Reviews

The Way of the World

The Folger Theatre updates a historical classic.

Barbara Mackay

Barbara Mackay

| Washington, DC |

January 16, 2018

Kristine Nielsen as Aunt Rene with Eliza Huberth as Mae in The Way of the World, adapted and directed by Theresa Rebeck at the Folger Theatre.
Kristine Nielsen as Aunt Rene with Eliza Huberth as Mae in The Way of the World, adapted and directed by Theresa Rebeck at the Folger Theatre.
(© Teresa Wood)

Noted writer and director Theresa Rebeck needed only to change the setting in William Congreve's The Way of the World from 18th-century London to the 21st-century summer enclave of the Hamptons to create a piquant comedy, currently receiving a magnificent Washington premiere at the Folger Theatre.

The original Way of the World, which premiered in London in 1700, was a byzantine story of personal affairs set in an environment where love was of secondary importance to the wealth and status associated with marriage. But freedom from marriage was also a state devoutly to be wished, as it allowed an unmarried woman or man as many amours as she or he could handle. Rebeck's sly update of Congreve's play settles eight unmarried characters in the Hamptons and lets them try to decide how to handle one another.

Right from the start, it's obvious that being a "successful" young man in the Hamptons is equivalent to sleeping with as many women as possible. Rebeck's main male character, Henry, seduces the main female character, Mae, the only character with a working moral compass. Mae develops feelings for Henry until she learns that he has also bedded her aunt, Rene. The other men — Charles, Lyle, and Reg — envy Henry's sexual prowess and assume that he romanced both niece and aunt in order to access their extraordinary fortunes.

This Way of the World tells two stories. One is Mae's, which consists of her bemoaning her weakness for Henry and trying to get her aunt to accompany her to Haiti to build a water plant. The other story involves all the other characters — four men, Rene, and Mae's prime frenemy, Katrina — who continuously meet and try to charm one another.

Eliza Huberth is delightful as Mae, completely credible as she defies the snobby idle rich who object to her wearing Birkenstocks to an art opening. Kristine Nielsen plays Rene brilliantly as a stock comic figure: the aging woman who fears getting older and fatter. Yet for all her semi-predictable antics, Nielsen's Rene contains many grains of truth in her attitudes toward love, sex, youth, and money.

Luigi Sottile makes a very suave Henry, although after seeing his early libidinous behavior, his sudden reformation at the end calls for more than a willing suspension of disbelief. Brandon Espinoza plays Charles as uppity and malevolent, with all the right logos on his clothes but no redeeming social value.

Daniel Morgan Shelley shines as Lyle, who has a vague notion of the mess he is in.
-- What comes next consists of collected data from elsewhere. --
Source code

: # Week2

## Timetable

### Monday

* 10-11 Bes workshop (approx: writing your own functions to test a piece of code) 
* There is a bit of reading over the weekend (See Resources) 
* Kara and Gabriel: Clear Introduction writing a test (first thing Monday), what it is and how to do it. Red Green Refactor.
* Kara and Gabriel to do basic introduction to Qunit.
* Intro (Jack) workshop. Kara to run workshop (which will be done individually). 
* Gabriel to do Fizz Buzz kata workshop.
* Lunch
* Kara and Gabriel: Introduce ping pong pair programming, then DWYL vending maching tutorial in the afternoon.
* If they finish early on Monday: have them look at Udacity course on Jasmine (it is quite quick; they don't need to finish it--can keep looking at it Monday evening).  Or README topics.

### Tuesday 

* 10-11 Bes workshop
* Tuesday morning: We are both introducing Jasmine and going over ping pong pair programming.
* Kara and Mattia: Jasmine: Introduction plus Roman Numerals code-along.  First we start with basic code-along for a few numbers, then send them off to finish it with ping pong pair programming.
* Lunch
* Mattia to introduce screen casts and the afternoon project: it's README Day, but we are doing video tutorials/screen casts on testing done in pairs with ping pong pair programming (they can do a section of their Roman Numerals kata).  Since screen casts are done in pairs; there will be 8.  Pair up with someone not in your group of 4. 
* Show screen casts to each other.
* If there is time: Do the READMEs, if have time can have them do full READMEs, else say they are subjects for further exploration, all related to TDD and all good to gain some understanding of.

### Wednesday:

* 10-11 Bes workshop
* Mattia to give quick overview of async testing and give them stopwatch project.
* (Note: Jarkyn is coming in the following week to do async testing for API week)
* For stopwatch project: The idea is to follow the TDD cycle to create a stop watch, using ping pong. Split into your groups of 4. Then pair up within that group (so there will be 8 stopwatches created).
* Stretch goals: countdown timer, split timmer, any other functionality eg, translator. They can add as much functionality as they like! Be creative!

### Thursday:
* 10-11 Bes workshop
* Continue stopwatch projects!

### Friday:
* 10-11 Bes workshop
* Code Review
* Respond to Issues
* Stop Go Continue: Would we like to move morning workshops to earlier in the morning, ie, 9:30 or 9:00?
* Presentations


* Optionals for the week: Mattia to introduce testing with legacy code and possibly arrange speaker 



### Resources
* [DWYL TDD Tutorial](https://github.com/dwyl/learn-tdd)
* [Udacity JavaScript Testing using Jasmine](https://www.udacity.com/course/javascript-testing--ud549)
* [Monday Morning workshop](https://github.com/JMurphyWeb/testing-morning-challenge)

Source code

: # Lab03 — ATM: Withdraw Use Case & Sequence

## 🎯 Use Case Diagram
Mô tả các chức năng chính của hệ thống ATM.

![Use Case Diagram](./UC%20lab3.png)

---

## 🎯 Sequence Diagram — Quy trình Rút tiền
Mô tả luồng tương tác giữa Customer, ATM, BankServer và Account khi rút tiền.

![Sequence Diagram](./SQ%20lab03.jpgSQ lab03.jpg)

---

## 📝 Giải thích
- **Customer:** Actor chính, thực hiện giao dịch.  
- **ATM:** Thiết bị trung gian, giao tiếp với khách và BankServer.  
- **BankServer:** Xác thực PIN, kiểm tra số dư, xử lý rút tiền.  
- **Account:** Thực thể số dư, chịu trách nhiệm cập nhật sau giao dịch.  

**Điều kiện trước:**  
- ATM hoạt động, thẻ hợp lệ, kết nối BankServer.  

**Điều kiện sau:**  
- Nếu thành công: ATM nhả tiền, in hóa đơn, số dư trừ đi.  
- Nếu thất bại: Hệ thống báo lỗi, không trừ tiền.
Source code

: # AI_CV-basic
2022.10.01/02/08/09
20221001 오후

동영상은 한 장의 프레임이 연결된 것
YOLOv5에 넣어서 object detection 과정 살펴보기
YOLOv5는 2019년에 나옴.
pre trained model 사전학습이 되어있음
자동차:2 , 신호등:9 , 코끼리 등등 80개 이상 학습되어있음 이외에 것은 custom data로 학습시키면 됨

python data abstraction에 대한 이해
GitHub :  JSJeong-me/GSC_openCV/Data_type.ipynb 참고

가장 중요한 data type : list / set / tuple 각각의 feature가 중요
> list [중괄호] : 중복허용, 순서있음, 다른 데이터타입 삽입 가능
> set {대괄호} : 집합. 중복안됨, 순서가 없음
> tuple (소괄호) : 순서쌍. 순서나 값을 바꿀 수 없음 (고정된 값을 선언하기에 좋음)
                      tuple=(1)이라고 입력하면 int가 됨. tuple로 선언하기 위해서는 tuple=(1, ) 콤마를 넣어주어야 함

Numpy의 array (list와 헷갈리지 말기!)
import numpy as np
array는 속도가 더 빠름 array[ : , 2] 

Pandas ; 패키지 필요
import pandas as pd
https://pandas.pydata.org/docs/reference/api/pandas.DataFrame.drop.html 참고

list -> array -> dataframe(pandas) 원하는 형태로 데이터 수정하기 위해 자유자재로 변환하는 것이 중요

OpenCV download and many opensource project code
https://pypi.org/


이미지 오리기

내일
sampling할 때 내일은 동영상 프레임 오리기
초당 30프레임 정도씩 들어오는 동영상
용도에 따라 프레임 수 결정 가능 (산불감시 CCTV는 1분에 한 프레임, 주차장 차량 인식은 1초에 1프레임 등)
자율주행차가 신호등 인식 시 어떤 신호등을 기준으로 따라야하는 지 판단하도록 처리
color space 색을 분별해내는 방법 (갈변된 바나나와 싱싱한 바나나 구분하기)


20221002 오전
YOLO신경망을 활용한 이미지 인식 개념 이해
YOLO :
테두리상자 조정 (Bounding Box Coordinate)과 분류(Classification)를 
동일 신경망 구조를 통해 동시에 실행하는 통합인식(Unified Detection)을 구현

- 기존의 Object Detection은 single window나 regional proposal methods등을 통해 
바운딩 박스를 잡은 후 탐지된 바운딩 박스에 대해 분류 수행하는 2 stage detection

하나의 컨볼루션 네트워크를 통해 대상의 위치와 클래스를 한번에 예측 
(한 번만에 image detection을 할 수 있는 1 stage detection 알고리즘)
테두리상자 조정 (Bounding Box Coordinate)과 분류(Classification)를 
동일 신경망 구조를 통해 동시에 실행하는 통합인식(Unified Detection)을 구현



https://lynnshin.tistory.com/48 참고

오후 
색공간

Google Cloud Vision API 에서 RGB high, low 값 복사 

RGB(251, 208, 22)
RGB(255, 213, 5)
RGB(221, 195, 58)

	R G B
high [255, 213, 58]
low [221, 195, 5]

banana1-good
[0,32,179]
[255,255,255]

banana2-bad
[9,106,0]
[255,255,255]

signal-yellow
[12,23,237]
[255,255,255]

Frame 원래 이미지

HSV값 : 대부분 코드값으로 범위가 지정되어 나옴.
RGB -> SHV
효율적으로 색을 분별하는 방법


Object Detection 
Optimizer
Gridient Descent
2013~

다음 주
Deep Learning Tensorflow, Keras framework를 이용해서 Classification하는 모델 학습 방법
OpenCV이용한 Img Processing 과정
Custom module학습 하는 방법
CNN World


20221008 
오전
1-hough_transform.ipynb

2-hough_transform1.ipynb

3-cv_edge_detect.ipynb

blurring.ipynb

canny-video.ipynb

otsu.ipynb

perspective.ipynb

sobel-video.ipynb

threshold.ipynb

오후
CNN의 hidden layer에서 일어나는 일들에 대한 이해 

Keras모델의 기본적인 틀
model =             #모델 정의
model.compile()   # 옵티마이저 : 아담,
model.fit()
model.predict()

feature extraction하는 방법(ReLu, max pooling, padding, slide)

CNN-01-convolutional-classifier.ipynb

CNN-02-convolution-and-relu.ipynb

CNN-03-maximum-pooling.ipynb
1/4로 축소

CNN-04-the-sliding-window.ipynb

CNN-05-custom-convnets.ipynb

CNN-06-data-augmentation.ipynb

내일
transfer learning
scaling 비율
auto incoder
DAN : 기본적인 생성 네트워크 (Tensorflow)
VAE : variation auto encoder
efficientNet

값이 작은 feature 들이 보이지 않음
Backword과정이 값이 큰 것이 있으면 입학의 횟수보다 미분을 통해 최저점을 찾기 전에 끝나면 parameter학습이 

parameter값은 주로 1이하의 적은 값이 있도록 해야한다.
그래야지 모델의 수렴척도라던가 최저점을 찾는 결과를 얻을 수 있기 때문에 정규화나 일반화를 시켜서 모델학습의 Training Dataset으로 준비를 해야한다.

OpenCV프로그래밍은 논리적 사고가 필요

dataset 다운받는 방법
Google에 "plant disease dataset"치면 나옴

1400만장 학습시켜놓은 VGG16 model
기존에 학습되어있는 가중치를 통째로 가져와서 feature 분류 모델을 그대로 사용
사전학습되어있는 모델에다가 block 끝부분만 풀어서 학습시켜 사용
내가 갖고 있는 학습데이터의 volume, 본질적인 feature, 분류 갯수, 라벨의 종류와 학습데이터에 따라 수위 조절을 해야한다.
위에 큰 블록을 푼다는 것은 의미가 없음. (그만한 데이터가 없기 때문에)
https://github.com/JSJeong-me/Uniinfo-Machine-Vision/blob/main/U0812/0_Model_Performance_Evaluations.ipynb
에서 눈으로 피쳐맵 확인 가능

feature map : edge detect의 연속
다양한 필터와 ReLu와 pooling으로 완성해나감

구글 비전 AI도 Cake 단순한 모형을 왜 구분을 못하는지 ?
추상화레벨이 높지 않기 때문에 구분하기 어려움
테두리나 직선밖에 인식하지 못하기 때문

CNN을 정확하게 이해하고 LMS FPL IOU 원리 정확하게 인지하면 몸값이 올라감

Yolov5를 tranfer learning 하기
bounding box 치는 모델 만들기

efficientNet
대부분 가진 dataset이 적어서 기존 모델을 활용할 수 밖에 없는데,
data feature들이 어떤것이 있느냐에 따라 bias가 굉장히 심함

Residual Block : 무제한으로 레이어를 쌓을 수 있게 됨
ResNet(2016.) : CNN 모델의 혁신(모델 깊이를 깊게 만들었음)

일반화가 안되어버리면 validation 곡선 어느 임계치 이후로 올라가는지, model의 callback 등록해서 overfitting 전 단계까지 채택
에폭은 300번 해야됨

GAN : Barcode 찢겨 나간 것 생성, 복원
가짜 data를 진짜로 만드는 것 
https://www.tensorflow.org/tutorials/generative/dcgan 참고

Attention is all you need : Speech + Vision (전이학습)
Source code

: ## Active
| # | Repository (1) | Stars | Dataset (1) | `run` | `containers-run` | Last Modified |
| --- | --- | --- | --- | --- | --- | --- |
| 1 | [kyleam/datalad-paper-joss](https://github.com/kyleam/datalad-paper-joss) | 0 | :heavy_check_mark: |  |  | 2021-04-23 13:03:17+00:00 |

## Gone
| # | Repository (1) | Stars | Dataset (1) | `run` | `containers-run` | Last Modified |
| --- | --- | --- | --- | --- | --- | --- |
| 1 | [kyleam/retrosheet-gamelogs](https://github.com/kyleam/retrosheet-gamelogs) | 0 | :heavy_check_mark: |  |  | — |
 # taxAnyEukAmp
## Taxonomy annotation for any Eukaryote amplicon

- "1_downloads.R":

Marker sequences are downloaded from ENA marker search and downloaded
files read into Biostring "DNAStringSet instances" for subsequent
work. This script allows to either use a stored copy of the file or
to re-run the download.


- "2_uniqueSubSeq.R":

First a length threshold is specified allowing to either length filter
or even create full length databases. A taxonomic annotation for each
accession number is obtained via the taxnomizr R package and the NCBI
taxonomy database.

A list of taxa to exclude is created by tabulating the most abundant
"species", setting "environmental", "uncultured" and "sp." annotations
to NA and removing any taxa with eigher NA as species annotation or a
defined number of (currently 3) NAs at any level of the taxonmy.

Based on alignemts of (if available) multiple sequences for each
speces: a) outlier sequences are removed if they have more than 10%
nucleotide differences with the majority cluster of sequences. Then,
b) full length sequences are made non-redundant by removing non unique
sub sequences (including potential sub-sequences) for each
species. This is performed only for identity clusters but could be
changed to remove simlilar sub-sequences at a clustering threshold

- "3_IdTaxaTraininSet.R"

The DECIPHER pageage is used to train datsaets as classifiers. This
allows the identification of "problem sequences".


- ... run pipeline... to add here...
Erica Dorfler is excellent as the flouncy, sexy Katrina. Elan Zafir defines obnoxiousness as Reg. Ashley Austin Morris is refreshing as the ditzy Waitress, who is thrilled by everything Hamptons.

Rebeck's loose adaptation is spot-on in its venomous attacks on the one-percenters who are represented here. Aunt Rene angrily objects to all the criticism people wage at the wealthy, pointing out that the rich pay their share by hiring people. Throughout the play, there is also a clear sense of America in early January 2018. At one point, Aunt Rene refers to Haiti as "sh, sh, sh, sh, shambles." As director, Rebeck keeps her characters spinning around each other, periodically colliding at Rene's mansion, a gallery, and several coffee houses.

Alexander Dodge's sets incorporate all those places. Dodge creates a grid of small white display boxes to represent Rene's bedroom. In those boxes are diamond-encrusted evening bags, dress shoes, expensive hats, and other results of Rene's outrageous shopping sprees. Costume designer Linda Cho creates perfectly high-end and visually stunning but impractical clothes for the women, including dresses that are short in front, long in back.

There are two truly remarkable things about The Way of the World. The first is that Rebeck can keep the comedy hot while most of the sexual endeavors are so unfeeling, so cold. The second is that although 95 percent of the play goes on in an immoral or amoral universe, where few people talk about love, when Rebeck deems it so, suddenly Mae and Henry are in a different realm, where nothing is important but love.